> _WHAT YOU NEED TO DO_
Copy, from the entries below, each line in which the string "implemented" appears.
[DATA SUPPLIED — start]
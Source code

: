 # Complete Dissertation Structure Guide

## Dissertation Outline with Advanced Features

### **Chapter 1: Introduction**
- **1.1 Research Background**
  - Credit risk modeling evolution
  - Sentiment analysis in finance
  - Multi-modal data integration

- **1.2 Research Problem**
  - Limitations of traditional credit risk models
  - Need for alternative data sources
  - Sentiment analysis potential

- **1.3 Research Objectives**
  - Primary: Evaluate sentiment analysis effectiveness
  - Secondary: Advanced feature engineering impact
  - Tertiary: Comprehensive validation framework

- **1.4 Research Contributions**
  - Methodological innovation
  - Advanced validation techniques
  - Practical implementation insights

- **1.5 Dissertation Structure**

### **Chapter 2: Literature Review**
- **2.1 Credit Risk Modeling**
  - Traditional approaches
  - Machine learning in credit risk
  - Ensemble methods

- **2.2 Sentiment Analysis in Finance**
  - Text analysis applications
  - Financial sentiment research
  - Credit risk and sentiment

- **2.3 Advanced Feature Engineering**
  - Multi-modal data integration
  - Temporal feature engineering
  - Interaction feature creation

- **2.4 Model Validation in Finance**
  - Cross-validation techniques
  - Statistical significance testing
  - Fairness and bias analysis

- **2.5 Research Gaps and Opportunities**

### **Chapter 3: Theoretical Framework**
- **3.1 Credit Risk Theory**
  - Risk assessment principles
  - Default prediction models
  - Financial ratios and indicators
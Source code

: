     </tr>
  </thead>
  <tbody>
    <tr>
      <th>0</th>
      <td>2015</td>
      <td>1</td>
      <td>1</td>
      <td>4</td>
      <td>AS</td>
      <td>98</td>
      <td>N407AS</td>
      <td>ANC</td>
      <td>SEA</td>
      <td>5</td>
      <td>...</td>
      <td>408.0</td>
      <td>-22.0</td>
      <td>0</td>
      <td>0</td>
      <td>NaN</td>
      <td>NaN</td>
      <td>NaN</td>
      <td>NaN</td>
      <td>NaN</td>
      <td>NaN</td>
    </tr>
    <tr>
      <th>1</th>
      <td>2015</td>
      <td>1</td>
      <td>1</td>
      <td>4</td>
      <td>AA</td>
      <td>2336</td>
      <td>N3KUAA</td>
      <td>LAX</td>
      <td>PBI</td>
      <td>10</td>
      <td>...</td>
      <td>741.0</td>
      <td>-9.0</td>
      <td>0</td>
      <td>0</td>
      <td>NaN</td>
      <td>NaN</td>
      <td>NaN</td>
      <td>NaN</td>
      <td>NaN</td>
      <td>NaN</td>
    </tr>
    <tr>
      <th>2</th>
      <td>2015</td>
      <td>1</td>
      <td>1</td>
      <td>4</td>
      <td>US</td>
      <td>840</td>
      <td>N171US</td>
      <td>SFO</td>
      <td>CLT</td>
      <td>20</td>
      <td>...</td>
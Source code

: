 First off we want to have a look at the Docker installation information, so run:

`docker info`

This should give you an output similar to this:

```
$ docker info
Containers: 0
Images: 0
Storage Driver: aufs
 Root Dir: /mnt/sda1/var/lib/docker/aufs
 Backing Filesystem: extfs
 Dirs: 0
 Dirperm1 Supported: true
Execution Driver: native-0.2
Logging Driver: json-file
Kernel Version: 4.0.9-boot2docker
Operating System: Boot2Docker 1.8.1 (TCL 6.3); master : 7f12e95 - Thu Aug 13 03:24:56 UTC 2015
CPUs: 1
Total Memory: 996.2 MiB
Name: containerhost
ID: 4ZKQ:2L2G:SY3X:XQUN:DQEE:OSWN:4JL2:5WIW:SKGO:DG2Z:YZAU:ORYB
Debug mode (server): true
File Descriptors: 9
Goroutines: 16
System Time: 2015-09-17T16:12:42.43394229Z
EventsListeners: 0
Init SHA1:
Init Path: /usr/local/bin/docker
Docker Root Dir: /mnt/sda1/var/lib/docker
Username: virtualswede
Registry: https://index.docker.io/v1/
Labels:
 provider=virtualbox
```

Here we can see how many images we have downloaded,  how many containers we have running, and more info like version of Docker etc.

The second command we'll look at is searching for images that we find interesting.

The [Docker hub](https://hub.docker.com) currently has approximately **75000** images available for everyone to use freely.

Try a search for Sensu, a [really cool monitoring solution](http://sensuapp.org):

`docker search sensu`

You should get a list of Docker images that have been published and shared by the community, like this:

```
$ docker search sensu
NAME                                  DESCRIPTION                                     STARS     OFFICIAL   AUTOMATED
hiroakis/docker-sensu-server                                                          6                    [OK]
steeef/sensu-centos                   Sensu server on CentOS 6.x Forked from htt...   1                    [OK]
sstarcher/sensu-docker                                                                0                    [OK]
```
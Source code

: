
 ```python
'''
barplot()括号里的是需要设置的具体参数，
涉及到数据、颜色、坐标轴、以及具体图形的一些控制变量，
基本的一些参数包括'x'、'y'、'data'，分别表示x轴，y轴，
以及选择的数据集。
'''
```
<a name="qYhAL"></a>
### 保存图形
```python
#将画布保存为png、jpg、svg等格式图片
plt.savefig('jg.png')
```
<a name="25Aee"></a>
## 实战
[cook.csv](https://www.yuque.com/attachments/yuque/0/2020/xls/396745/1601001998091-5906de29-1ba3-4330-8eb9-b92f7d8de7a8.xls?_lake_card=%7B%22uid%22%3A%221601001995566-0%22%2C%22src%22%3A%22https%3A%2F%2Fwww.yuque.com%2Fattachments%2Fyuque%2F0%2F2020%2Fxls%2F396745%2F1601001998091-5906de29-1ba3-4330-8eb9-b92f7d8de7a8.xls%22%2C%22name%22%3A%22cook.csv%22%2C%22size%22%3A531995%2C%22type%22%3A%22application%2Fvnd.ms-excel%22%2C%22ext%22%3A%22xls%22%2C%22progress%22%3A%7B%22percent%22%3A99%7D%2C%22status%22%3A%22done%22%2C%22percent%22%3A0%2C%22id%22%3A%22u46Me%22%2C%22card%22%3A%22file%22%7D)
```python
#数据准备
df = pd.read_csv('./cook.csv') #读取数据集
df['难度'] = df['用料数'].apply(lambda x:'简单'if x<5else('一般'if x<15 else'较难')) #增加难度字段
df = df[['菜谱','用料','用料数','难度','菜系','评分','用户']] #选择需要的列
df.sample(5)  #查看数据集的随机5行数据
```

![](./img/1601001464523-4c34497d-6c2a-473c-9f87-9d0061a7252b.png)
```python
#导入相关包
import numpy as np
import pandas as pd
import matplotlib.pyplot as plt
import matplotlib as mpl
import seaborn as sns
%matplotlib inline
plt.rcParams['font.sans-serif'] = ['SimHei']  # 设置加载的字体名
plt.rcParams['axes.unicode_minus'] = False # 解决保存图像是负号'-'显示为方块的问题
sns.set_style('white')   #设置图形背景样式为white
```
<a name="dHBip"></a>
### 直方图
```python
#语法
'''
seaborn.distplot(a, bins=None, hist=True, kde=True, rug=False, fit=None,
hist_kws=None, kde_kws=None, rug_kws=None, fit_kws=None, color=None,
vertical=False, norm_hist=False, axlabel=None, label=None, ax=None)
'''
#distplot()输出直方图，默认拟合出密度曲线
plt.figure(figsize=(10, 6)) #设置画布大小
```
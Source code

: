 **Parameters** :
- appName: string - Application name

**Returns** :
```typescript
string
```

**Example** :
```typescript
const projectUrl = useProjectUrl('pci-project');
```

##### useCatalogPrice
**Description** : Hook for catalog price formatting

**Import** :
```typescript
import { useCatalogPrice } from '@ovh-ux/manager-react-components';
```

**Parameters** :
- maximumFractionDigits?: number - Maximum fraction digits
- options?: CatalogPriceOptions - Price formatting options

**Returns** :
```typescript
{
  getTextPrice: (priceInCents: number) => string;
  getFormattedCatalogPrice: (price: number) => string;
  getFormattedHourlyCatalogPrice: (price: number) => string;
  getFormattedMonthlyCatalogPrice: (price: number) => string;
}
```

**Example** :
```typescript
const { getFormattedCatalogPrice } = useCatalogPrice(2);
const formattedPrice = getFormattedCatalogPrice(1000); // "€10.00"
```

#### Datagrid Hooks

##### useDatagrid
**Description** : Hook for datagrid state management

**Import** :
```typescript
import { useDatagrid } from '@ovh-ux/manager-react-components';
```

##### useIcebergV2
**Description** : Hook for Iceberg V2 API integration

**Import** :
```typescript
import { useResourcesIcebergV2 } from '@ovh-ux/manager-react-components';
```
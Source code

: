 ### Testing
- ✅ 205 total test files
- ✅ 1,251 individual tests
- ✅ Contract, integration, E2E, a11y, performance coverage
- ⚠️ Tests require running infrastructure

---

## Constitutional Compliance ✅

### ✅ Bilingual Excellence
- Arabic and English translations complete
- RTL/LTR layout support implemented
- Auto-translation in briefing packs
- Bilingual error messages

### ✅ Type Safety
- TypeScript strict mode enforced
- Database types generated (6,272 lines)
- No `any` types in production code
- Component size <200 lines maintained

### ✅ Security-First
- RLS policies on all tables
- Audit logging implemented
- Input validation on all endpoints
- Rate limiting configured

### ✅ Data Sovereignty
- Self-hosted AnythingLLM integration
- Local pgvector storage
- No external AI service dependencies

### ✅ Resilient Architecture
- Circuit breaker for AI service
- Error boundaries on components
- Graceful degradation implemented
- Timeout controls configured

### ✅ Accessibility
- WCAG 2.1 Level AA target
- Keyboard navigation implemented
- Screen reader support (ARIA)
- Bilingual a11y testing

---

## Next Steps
[DATA SUPPLIED — finish]
> _RESULT OF THIS EXERCISE_
- RTL/LTR layout support implemented
- Audit logging implemented
- Graceful degradation implemented
- Keyboard navigation implemented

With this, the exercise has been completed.